Après l’entrée en scène attendue de Summer McIntosh au 400 m libre, quatrième à Tokyo à 14 ans, le 100 m papillon féminin retiendra l’attention. À moins d’une énorme surprise, Maggie Mac Neil, championne olympique en titre, devrait s’imposer.

Son temps d’inscription est plus d’une seconde plus rapide que celui de sa plus proche poursuivante, Katerine Savard. Son chrono de 57,81 s remonte toutefois aux dernières sélections de mars 2023. La nageuse originaire de Pont-Rouge ne s’en est pas approché de moins d’une demi-seconde depuis les Championnats du monde de l’été dernier au Japon.

Après les derniers Mondiaux de Doha, en février, Savard a quitté le club CAMO de Montréal, où elle nageait depuis 2014, pour retourner au Club de natation région de Québec, son alma mater. « Malheureuse », elle souhaitait retrouver le réconfort de sa famille élargie, dont sa mère, sa première partisane.

Interviewée en avril, l’athlète de 30 ans se disait en paix avec cette décision « émouvante ». Son plus grand défi sera de monter sur le bloc avec confiance ce lundi. Aborder les Essais comme un « jeu », comme le lui a rappelé son entraîneur de la première heure, Marc-André Pelletier.

« Tu es probablement l’athlète que j’ai coachée qui adore le plus jouer dans la vie, lui a-t-il lancé le mois dernier. N’oublie pas que la compétition, c’est un jeu. Va faire ce que tu aimes le plus. »

La médaillée de bronze au relais aux Jeux de Rio en 2016 souhaite se placer dans cet état d’esprit à Toronto, où elle vise également une sélection aux relais 4 X 100 m et 4 X 200 m libre.

« Au bout du compte, il arrivera ce qui arrivera. Il faut juste que j’arrête d’avoir peur du résultat final. »

La surprise Harvey

Quand elle montera sur le bloc numéro 4 dans l’avant-dernier départ des préliminaires, Savard plongera juste au-dessus de Mary-Sophie Harvey, ex-coéquipière de CAMO qui se sera exécutée dans le même couloir dans la vague précédente.

PHOTO OLIVIER PONTBRIAND, ARCHIVES LA PRESSE

Mary-Sophie Harvey

Nageuse aux multiples talents, la septuple médaillée des Jeux panaméricains a ajouté le 100 m papillon, une spécialité où elle avait excellé plus jeune, à son arsenal.

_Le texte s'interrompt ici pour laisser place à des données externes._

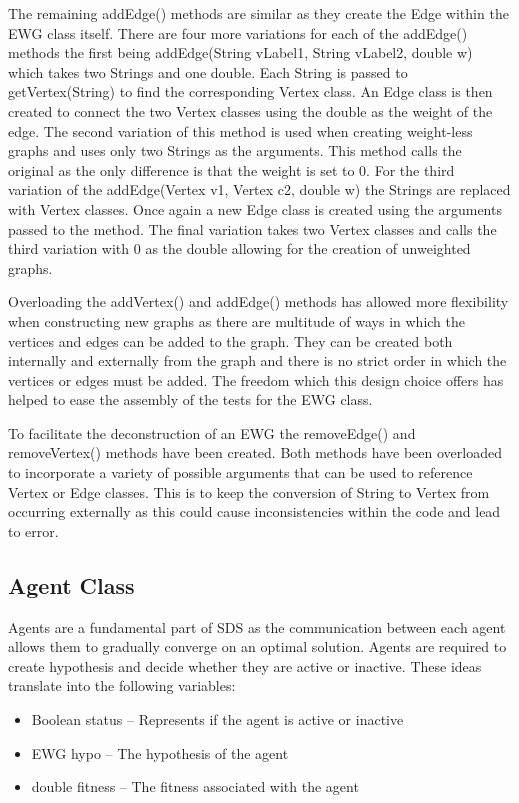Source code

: \documentclass{AISB2008}
\begin{document}
The remaining addEdge() methods are similar as they create the Edge within the EWG class itself. There are four more variations for each of the addEdge() methods the first being addEdge(String vLabel1, String vLabel2, double w) which takes two Strings and one double. Each String is passed to getVertex(String) to find the corresponding Vertex class. An Edge class is then created to connect the two Vertex classes using the double as the weight of the edge. The second variation of this method is used when creating weight-less graphs and uses only two Strings as the arguments. This method calls the original as the only difference is that the weight is set to 0. For the third variation of the addEdge(Vertex v1, Vertex c2, double w) the Strings are replaced with Vertex classes. Once again a new Edge class is created using the arguments passed to the method. The final variation takes two Vertex classes and calls the third variation with 0 as the double allowing for the creation of unweighted graphs.

Overloading the addVertex() and addEdge() methods has allowed more flexibility when constructing new graphs as there are multitude of ways in which the vertices and edges can be added to the graph. They can be created both internally and externally from the graph and there is no strict order in which the vertices or edges must be added. The freedom which this design choice offers has helped to ease the assembly of the tests for the EWG class.

To facilitate the deconstruction of an EWG the removeEdge() and removeVertex() methods have been created. Both methods have been overloaded to incorporate a variety of possible arguments that can be used to reference Vertex or Edge classes. This is to keep the conversion of String to Vertex from occurring externally as this could cause inconsistencies within the code and lead to error.


\subsection{Agent Class}

Agents are a fundamental part of SDS as the communication between each agent allows them to gradually converge on an optimal solution. Agents are required to create hypothesis and decide whether they are active or inactive. These ideas translate into the following variables:

\begin{itemize}
\item Boolean status – Represents if the agent is active or inactive
\item EWG hypo – The hypothesis of the agent
\item double fitness – The fitness associated with the agent
\end{itemize}
\end{document}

Sa participation à cette épreuve aux Essais olympiques, où elle est la troisième inscrite, représente une occasion de briser la glace avant les 100-200 m libre et 200-400 m QNI plus tard cette semaine.

Limitée aux seules séries du relais 4 X 200 m aux Jeux de Tokyo, Harvey s’était juré de ne plus revivre une telle déception. Une qualification individuelle d’entrée de jeu lui libérerait l’esprit pour la suite.

« Ça reste une nage bonus, a noté la nageuse de 24 ans le mois dernier. Je voulais faire une épreuve où je n’avais pas de pression. Ça enlève un petit stress avant mon 200 m libre. Ça va juste être d’avoir du plaisir et voir ce que ça peut donner. »

Comme Savard, non seulement Harvey doit-elle finir au moins deuxième, mais elle doit aussi réussir le temps de qualification olympique de 57,92 s. Elle est passée à 13 centièmes il y a un mois en finale de l’Omnium canadien de Toronto, course remportée par nulle autre que Summer McIntosh (57,19 s). La quadruple championne mondiale n’a pas inscrit le 100 m papillon à son agenda des Essais afin de se concentrer sur le 400 m libre.

Une sélection au papillon ouvre aussi la porte à une participation au relais 4 X 100 m quatre nages, une épreuve qui a valu le bronze à Harvey aux Championnats du monde de 2023, où elle a assuré la portion de crawl en préliminaires.

Malgré leur différence d’âge de six ans, Savard et Harvey ont scellé une grande amitié pendant les confinements de 2020 et 2021. Au Centre sportif panaméricain de Toronto, où trône une tour Eiffel miniature, elles devront mettre ce lien de côté le temps d’un 100 m papillon sous haute tension.